• WHAT YOU ARE ASKED TO DO
The answer should be each line of the records that contains the word "arxiv"; please copy them all.

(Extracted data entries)
↓

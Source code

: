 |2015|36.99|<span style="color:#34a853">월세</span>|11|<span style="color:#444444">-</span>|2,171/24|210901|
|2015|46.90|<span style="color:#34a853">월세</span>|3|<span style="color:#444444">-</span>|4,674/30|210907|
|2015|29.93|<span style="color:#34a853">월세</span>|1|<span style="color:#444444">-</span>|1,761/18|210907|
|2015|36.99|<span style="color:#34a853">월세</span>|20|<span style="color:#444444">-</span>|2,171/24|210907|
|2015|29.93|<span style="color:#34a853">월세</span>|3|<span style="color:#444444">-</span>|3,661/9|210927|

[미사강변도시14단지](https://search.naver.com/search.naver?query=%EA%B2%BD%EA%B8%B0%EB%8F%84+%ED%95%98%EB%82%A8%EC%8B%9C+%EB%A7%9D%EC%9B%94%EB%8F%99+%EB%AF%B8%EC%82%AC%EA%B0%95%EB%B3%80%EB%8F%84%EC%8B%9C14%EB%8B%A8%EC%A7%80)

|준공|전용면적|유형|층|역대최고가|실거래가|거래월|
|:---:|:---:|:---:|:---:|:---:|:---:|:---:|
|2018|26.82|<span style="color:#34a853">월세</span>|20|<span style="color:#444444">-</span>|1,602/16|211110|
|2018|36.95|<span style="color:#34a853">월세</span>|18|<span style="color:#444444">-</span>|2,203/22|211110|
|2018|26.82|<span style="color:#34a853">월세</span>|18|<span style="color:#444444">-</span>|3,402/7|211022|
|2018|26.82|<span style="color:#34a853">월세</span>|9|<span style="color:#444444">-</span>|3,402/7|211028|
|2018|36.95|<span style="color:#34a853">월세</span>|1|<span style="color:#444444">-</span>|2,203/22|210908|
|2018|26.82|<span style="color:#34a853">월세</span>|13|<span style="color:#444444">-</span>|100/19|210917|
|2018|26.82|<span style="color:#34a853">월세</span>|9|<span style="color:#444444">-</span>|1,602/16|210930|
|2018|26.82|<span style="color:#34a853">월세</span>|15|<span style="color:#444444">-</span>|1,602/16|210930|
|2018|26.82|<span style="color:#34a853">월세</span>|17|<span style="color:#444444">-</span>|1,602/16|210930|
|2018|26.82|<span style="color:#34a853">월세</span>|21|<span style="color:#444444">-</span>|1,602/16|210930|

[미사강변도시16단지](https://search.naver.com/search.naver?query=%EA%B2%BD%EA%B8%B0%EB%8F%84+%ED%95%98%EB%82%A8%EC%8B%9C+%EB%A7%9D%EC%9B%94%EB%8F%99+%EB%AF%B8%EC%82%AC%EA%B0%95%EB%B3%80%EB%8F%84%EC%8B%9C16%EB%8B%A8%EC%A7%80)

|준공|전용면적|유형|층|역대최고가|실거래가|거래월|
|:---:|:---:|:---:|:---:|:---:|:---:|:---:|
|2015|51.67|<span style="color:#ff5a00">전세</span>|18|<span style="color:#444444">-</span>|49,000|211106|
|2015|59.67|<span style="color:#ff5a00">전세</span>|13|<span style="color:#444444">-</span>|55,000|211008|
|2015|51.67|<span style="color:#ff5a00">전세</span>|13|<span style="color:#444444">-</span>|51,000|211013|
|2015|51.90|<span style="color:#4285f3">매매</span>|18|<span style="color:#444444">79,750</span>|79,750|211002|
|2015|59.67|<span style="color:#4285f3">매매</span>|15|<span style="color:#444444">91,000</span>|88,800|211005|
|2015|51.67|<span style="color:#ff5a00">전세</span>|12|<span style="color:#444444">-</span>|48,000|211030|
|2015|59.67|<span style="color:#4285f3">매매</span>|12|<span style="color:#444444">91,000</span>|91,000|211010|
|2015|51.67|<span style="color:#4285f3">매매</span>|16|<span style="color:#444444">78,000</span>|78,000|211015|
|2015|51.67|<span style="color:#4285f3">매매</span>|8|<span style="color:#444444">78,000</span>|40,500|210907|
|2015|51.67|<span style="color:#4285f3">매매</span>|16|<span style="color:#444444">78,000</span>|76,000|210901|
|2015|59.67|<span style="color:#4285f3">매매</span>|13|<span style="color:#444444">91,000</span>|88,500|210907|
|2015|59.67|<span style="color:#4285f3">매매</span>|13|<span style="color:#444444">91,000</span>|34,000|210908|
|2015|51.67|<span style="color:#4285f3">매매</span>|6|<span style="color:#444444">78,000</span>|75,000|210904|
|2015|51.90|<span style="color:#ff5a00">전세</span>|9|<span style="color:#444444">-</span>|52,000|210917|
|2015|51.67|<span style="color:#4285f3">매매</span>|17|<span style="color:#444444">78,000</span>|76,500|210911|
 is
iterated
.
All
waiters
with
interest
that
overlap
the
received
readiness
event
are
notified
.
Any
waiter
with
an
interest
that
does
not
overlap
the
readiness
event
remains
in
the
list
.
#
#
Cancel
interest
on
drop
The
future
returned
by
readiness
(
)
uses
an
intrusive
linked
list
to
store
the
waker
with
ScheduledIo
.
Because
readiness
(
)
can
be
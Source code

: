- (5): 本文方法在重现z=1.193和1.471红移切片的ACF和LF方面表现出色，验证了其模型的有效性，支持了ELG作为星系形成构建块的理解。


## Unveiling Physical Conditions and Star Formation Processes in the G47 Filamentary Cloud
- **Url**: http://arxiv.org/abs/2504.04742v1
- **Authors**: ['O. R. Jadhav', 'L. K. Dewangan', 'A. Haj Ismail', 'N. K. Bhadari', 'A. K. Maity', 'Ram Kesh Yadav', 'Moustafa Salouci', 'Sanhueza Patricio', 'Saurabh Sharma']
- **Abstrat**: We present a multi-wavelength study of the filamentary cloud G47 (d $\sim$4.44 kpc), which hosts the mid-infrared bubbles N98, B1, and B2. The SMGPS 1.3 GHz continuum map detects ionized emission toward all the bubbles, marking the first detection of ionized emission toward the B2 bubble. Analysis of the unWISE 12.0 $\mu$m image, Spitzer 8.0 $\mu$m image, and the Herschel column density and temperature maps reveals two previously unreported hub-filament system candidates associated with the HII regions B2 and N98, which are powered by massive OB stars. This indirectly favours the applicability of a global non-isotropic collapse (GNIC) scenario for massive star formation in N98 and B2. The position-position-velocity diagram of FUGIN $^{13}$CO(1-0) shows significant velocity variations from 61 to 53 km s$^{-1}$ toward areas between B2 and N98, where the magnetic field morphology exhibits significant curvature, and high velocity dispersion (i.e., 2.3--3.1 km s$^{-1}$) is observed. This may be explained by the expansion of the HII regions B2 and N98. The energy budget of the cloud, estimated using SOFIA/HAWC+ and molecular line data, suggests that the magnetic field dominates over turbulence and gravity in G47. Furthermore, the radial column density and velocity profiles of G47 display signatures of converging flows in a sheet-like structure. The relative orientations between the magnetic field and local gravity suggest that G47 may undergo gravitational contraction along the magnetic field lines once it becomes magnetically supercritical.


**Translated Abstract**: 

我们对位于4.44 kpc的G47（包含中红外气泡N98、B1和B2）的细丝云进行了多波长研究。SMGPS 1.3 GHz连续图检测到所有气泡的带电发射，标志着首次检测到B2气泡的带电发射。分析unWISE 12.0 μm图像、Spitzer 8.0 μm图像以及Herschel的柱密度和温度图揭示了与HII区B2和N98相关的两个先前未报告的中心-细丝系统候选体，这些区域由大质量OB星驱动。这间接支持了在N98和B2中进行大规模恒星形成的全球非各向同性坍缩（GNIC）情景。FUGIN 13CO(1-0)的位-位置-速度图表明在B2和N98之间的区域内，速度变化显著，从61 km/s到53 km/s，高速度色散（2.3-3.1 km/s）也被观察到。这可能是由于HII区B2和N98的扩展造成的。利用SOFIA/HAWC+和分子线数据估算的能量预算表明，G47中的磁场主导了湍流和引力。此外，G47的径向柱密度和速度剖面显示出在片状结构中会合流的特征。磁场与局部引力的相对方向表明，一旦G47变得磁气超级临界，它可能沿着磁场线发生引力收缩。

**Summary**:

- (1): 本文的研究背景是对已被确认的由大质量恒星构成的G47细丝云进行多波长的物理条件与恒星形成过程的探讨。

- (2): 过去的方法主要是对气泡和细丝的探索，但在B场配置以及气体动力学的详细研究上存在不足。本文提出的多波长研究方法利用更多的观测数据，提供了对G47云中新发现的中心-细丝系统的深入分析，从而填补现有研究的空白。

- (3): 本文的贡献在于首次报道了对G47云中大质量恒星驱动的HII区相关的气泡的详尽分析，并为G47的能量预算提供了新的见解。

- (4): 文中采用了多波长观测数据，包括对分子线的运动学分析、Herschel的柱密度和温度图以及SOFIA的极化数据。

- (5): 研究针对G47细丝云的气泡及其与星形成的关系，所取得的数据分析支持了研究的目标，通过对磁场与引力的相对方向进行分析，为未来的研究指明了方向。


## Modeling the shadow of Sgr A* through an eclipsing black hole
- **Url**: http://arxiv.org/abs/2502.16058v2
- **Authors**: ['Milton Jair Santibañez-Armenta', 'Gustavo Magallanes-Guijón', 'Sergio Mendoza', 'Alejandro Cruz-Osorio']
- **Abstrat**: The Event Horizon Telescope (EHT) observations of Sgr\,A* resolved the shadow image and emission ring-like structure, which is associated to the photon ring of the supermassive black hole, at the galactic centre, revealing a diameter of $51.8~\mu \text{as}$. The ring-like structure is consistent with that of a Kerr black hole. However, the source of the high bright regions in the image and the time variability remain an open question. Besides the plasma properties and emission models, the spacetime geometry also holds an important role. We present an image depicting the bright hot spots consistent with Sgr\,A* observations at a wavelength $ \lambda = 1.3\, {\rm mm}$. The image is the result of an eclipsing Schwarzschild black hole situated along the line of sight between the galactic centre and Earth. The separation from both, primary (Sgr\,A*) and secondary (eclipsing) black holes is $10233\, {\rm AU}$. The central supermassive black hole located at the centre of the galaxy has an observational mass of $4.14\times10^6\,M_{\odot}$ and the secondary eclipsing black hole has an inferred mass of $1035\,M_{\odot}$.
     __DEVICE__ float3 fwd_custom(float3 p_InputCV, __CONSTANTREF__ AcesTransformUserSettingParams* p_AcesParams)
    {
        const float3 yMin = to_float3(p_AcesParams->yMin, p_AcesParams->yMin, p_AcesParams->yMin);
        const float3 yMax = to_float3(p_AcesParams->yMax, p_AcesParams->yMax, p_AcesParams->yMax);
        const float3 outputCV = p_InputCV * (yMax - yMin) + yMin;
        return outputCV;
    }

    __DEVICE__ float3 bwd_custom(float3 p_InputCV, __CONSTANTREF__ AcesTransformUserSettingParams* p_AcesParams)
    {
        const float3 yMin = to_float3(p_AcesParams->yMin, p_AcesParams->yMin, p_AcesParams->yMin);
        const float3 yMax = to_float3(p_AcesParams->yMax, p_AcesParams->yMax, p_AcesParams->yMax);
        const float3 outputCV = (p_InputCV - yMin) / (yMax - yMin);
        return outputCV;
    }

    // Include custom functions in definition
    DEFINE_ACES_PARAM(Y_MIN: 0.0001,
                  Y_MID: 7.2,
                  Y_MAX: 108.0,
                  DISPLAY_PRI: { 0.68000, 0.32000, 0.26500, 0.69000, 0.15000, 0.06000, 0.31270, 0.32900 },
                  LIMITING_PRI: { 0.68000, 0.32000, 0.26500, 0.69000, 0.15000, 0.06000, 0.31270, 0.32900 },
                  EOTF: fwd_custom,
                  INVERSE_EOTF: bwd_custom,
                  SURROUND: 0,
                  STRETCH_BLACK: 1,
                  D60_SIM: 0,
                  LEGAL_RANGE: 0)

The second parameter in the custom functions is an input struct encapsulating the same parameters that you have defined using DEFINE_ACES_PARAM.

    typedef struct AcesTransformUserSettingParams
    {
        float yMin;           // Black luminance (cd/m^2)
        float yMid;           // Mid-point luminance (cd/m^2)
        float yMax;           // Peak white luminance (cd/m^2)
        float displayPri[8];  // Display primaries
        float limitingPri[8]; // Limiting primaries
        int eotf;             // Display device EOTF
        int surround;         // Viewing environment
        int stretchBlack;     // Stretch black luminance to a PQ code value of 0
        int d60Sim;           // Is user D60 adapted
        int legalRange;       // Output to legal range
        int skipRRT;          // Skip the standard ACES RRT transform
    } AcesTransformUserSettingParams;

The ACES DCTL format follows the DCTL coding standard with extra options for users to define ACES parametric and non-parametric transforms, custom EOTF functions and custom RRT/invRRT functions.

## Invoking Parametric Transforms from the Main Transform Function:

↑

• SOLUTION TO THIS EXERCISE
- **Url**: http://arxiv.org/abs/2504.04742v1
- **Url**: http://arxiv.org/abs/2502.16058v2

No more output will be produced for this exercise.